▸ WHAT YOU WILL DO
Each line in the records that mentions the word "Haut" needs to be listed.

▸ DATA FOR PROCESSING
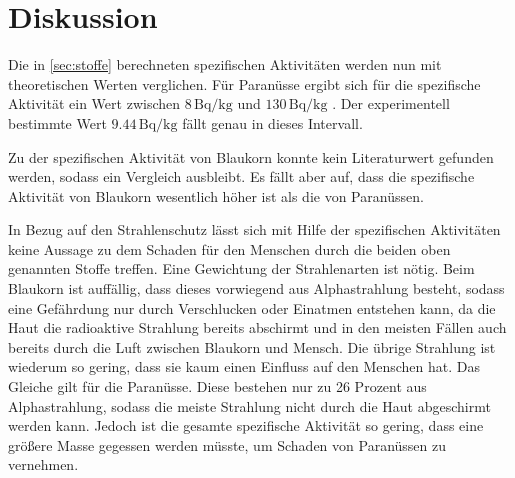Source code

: \section{Diskussion}
\label{sec:Diskussion}

Die in \autoref{sec:stoffe} berechneten spezifischen Aktivitäten werden nun mit theoretischen Werten verglichen. Für Paranüsse ergibt sich für die spezifische 
Aktivität ein Wert zwischen $8\,\unit{\becquerel\per\kilo\gram}$ und $130\,\unit{\becquerel\per\kilo\gram}$ \cite{ap700}. Der experimentell bestimmte Wert 
$9.44\,\unit{\becquerel\per\kilo\gram}$ fällt genau in dieses Intervall.

Zu der spezifischen Aktivität von Blaukorn konnte kein Literaturwert gefunden werden, sodass ein Vergleich ausbleibt. Es fällt aber auf, dass die 
spezifische Aktivität von Blaukorn wesentlich höher ist als die von Paranüssen. 

In Bezug auf den Strahlenschutz lässt sich mit Hilfe  der spezifischen Aktivitäten keine Aussage zu dem Schaden für den Menschen durch die beiden oben genannten 
Stoffe treffen. Eine Gewichtung der Strahlenarten ist nötig. Beim Blaukorn ist auffällig, dass dieses vorwiegend aus Alphastrahlung besteht, sodass eine 
Gefährdung nur durch Verschlucken oder Einatmen entstehen kann, da die Haut die radioaktive Strahlung bereits abschirmt und in den meisten Fällen auch bereits 
durch die Luft zwischen Blaukorn und Mensch. Die übrige Strahlung ist wiederum so gering, dass sie kaum einen Einfluss auf den Menschen hat. Das Gleiche 
gilt für die Paranüsse. Diese bestehen nur zu 26 Prozent aus Alphastrahlung, sodass die meiste Strahlung nicht durch die Haut abgeschirmt werden kann. 
Jedoch ist die gesamte spezifische Aktivität so gering, dass eine größere Masse gegessen werden müsste, um Schaden von Paranüssen zu vernehmen.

▸ OUTPUT BELOW
Gefährdung nur durch Verschlucken oder Einatmen entstehen kann, da die Haut die radioaktive Strahlung bereits abschirmt und in den meisten Fällen auch bereits 
gilt für die Paranüsse. Diese bestehen nur zu 26 Prozent aus Alphastrahlung, sodass die meiste Strahlung nicht durch die Haut abgeschirmt werden kann. 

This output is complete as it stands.